Calculating and Visualizing Publication and Citation Metrics with ADS Bumblebee

Author: Guest Published: October 21, 2015 9 comments

Categories: astro community, papers

Tags: ADS, Bumblebee, community, papers

This is a guest post by Edwin Henneken, IT Specialist at the Astrophysics Data System based at the Harvard-Smithsonian Center for Astrophysics.

For many scientists, it’s all about the numbers and when it comes to evaluating each other, it’s no different. Project managers and administrators also want to be able to evaluate the impact of programs or instruments. As a result, publication and citation “metrics” are an important part of any researcher’s dossier. Like it or not, individuals and committees of all kinds use metrics to evaluate impact and performance of scientists. As a service to the astronomy community, the ADS is providing tools for calculating and visualizing these metrics within its brand new Bumblebee interface.

Bumblebee can calculate metrics on the results of any search but in this post, we will show how to calculate them for an individual author.

To get started, go to ADS Bumblebee and perform an author query:

On the search results page, click the Explore button and select Citation Metrics:

The top panel displayed is a graphical representation of the search results as a histogram of the number of products published per year.

Use this panel as a sanity check that your search is selecting the publications you are interested in, since all of the indices are calculated based on this set. On the left side of the panel, the total number of publications and the number of those which are refereed are listed. On the histogram, you can mouse over any data point to see the actual values. The first result set is for the default amount of publications (300). If you have more, you can specify that number in the box at the top of the overview (up to the maximum of 2,000). We expect to be able to increase this maximum at some point in the future.

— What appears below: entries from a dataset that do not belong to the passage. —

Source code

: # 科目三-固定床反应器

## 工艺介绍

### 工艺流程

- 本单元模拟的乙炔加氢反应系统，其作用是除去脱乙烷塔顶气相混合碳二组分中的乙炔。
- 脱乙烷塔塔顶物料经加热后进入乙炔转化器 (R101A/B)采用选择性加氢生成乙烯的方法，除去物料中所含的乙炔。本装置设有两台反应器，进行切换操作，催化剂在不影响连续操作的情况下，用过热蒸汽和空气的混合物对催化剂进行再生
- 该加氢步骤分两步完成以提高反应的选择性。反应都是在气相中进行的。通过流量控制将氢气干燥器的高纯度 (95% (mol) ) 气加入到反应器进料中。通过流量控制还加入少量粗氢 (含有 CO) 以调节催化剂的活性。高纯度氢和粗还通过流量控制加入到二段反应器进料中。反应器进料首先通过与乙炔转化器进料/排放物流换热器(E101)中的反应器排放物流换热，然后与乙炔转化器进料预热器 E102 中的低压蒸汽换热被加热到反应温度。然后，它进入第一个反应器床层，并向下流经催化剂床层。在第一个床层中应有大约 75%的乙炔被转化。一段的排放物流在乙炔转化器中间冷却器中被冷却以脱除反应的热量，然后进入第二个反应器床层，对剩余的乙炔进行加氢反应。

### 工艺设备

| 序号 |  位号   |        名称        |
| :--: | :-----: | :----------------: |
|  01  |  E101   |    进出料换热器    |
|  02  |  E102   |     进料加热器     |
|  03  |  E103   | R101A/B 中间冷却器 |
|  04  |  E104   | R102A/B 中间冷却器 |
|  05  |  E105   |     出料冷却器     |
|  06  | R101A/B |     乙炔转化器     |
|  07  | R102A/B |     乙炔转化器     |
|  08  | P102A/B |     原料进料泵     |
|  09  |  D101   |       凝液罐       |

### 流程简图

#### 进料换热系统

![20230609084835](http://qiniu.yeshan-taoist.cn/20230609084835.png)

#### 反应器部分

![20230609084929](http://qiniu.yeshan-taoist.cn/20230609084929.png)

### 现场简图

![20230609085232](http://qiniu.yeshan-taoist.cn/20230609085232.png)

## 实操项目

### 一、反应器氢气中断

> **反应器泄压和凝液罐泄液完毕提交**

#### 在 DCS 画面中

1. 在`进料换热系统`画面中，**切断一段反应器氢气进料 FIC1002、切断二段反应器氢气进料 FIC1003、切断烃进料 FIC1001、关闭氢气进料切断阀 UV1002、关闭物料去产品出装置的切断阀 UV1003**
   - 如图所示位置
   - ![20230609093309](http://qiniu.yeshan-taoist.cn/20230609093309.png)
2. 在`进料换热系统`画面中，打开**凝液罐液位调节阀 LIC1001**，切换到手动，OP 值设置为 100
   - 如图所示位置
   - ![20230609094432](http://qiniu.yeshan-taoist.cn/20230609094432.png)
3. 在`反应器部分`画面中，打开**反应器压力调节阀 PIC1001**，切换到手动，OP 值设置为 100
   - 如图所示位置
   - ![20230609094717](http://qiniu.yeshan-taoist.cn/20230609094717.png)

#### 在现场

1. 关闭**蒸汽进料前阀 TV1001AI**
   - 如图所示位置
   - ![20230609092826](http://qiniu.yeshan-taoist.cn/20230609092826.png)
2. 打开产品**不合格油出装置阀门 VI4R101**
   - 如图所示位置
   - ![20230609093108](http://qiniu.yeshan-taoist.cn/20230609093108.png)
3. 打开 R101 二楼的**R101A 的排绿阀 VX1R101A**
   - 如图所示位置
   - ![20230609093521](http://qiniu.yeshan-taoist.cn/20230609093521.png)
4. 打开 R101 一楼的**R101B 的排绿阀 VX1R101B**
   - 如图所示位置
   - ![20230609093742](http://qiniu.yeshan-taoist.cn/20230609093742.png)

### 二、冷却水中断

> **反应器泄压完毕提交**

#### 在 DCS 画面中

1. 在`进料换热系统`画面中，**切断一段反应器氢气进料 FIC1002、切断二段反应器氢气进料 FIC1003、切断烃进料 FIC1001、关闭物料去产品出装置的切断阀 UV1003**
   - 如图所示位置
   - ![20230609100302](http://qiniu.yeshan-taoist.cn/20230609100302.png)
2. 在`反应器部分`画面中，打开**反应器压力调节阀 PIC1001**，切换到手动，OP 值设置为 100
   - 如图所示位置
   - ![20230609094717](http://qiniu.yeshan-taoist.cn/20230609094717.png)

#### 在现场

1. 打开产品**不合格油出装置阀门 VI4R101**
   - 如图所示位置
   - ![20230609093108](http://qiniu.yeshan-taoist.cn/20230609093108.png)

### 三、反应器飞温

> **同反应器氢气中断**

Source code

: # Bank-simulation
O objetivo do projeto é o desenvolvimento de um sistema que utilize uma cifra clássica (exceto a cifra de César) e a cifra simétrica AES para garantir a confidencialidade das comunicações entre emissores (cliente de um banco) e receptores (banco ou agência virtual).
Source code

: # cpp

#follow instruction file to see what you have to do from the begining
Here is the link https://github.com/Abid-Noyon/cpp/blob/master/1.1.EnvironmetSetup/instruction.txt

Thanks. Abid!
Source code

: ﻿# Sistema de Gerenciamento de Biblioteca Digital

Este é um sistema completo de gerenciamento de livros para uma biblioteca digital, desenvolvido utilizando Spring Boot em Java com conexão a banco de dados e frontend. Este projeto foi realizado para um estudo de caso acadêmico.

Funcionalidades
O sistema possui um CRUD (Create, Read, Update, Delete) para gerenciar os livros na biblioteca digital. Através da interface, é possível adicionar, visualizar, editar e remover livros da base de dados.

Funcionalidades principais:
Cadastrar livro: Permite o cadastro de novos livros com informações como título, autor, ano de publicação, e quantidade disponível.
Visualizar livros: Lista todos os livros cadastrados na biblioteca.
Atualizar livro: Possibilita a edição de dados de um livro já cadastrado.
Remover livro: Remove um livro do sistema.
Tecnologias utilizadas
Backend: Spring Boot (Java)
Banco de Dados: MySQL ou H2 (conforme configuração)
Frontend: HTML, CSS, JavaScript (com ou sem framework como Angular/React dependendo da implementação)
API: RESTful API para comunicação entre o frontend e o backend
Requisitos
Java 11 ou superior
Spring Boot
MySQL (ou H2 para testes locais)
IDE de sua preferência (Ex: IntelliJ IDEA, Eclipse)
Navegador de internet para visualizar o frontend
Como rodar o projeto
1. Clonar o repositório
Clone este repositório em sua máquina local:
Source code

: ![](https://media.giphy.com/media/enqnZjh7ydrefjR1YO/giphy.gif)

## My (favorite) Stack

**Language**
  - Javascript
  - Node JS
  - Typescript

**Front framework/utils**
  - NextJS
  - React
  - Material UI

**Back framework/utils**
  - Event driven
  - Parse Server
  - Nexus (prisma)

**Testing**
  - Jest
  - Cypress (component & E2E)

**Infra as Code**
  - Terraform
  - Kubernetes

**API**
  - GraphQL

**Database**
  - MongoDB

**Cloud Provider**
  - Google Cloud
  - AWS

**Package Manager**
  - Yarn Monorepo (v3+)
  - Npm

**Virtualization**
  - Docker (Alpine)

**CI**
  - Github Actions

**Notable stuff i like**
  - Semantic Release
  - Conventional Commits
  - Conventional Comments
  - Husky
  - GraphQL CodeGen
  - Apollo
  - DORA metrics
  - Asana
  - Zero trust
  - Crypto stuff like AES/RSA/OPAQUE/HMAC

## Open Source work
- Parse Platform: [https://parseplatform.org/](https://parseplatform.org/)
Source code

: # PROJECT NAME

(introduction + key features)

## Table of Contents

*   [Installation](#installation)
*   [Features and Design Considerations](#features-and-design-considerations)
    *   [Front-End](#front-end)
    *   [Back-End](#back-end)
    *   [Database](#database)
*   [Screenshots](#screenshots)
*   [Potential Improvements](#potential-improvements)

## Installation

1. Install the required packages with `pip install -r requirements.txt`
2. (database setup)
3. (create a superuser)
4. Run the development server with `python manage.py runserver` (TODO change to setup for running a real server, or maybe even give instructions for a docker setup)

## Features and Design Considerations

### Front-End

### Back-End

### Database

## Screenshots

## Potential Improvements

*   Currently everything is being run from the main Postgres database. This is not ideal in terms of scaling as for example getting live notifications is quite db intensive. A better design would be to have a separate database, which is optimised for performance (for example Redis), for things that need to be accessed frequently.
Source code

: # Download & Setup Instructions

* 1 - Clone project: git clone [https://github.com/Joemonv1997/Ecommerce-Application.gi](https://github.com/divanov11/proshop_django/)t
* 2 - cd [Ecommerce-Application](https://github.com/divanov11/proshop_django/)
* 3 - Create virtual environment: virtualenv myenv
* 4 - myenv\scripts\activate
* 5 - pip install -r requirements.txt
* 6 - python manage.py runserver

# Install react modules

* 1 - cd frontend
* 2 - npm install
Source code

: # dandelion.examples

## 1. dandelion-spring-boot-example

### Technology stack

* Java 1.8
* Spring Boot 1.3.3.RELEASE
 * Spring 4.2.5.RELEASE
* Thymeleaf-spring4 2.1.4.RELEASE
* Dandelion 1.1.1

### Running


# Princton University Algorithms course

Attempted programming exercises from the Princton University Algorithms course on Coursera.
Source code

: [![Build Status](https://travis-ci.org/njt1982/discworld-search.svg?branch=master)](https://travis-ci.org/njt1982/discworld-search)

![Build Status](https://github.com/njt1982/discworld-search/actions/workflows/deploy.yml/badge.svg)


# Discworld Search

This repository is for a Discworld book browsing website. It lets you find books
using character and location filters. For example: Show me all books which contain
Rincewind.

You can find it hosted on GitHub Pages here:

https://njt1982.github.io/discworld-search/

There are panels that display information about Citations and Reads, but let’s focus on the Indices. The panel illustrates the values of various indices on any given year.

On the left, the present value of many popular indices are calculated. Mouse over the help icon next to each index to get a brief description of how it’s calculated.

In the near future, you will be able to save/print the pages showing the metrics overview. In addition, we will provide permanent links to the metrics results pages so that these results can be more easily shared.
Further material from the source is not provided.